Report how many lines in the listing below include the string "pytorch", and write nothing more.

----- EXERCISE DATA -----

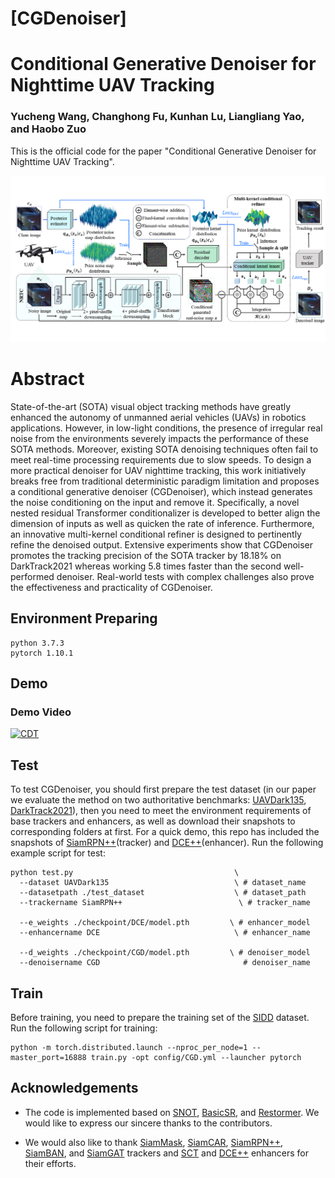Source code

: # [CGDenoiser]
# Conditional Generative Denoiser for Nighttime UAV Tracking

### Yucheng Wang, Changhong Fu, Kunhan Lu, Liangliang Yao, and Haobo Zuo

This is the official code for the paper "Conditional Generative Denoiser for Nighttime UAV Tracking".

<img src="./main.png">

# Abstract

State-of-the-art (SOTA) visual object tracking methods have greatly enhanced the autonomy of unmanned aerial vehicles (UAVs) in robotics applications. However, in low-light conditions, the presence of irregular real noise from the environments severely impacts the performance of these SOTA methods. Moreover, existing SOTA denoising techniques often fail to meet real-time processing requirements due to slow speeds. To design a more practical denoiser for UAV nighttime tracking, this work initiatively breaks free from traditional deterministic paradigm limitation and proposes a conditional generative denoiser (CGDenoiser), which instead generates the noise conditioning on the input and remove it. Specifically, a novel nested residual Transformer conditionalizer is developed to better align the dimension of inputs as well as quicken the rate of inference. Furthermore, an innovative multi-kernel conditional refiner is designed to pertinently refine the denoised output. Extensive experiments show that CGDenoiser promotes the tracking precision of the SOTA tracker by 18.18% on DarkTrack2021 whereas working 5.8 times faster than the second well-performed denoiser. Real-world tests with complex challenges also prove the effectiveness and practicality of CGDenoiser.


## Environment Preparing

```
python 3.7.3
pytorch 1.10.1
```

## Demo
### Demo Video
[![CDT](https://res.cloudinary.com/marcomontalbano/image/upload/v1680953500/video_to_markdown/images/youtube--tuoebVKYEVg-c05b58ac6eb4c4700831b2b3070cd403.jpg)](https://youtu.be/tuoebVKYEVg "CDT")



## Test


To test CGDenoiser, you should first prepare the test dataset (in our paper we evaluate the method on two authoritative benchmarks: [UAVDark135](https://vision4robotics.github.io/project/uavdark135/), [DarkTrack2021](https://darktrack2021.netlify.app/)), then you need to meet the environment requirements of base trackers and enhancers, as well as download their snapshots to corresponding folders at first. For a quick demo, this repo has included the snapshots of [SiamRPN++](https://github.com/STVIR/pysot?tab=readme-ov-file)(tracker) and [DCE++](https://github.com/Li-Chongyi/Zero-DCE_extension)(enhancer). Run the following example script for test:

```
python test.py                                    \
  --dataset UAVDark135                            \ # dataset_name
  --datasetpath ./test_dataset                    \ # dataset_path
  --trackername SiamRPN++                          \ # tracker_name

  --e_weights ./checkpoint/DCE/model.pth         \ # enhancer_model
  --enhancername DCE                              \ # enhancer_name

  --d_weights ./checkpoint/CGD/model.pth         \ # denoiser_model
  --denoisername CGD                                # denoiser_name

```


## Train

Before training, you need to prepare the training set of the [SIDD](https://www.eecs.yorku.ca/~kamel/sidd/index.php) dataset. Run the following script for training:

```
python -m torch.distributed.launch --nproc_per_node=1 --master_port=16888 train.py -opt config/CGD.yml --launcher pytorch
```



## Acknowledgements
- The code is implemented based on [SNOT](https://github.com/vision4robotics/SiameseTracking4UAV), [BasicSR](https://github.com/XPixelGroup/BasicSR), and [Restormer](https://github.com/swz30/Restormer). We would like to express our sincere thanks to the contributors.

- We would also like to thank [SiamMask](https://github.com/foolwood/SiamMask), [SiamCAR](https://github.com/ohhhyeahhh/SiamCAR), [SiamRPN++](), [SiamBAN](https://github.com/hqucv/siamban), and [SiamGAT](https://github.com/ohhhyeahhh/SiamGAT) trackers and [SCT](https://github.com/vision4robotics/SCT) and [DCE++](https://github.com/Li-Chongyi/Zero-DCE_extension) enhancers for their efforts.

-----

SOLVED EXERCISE:
2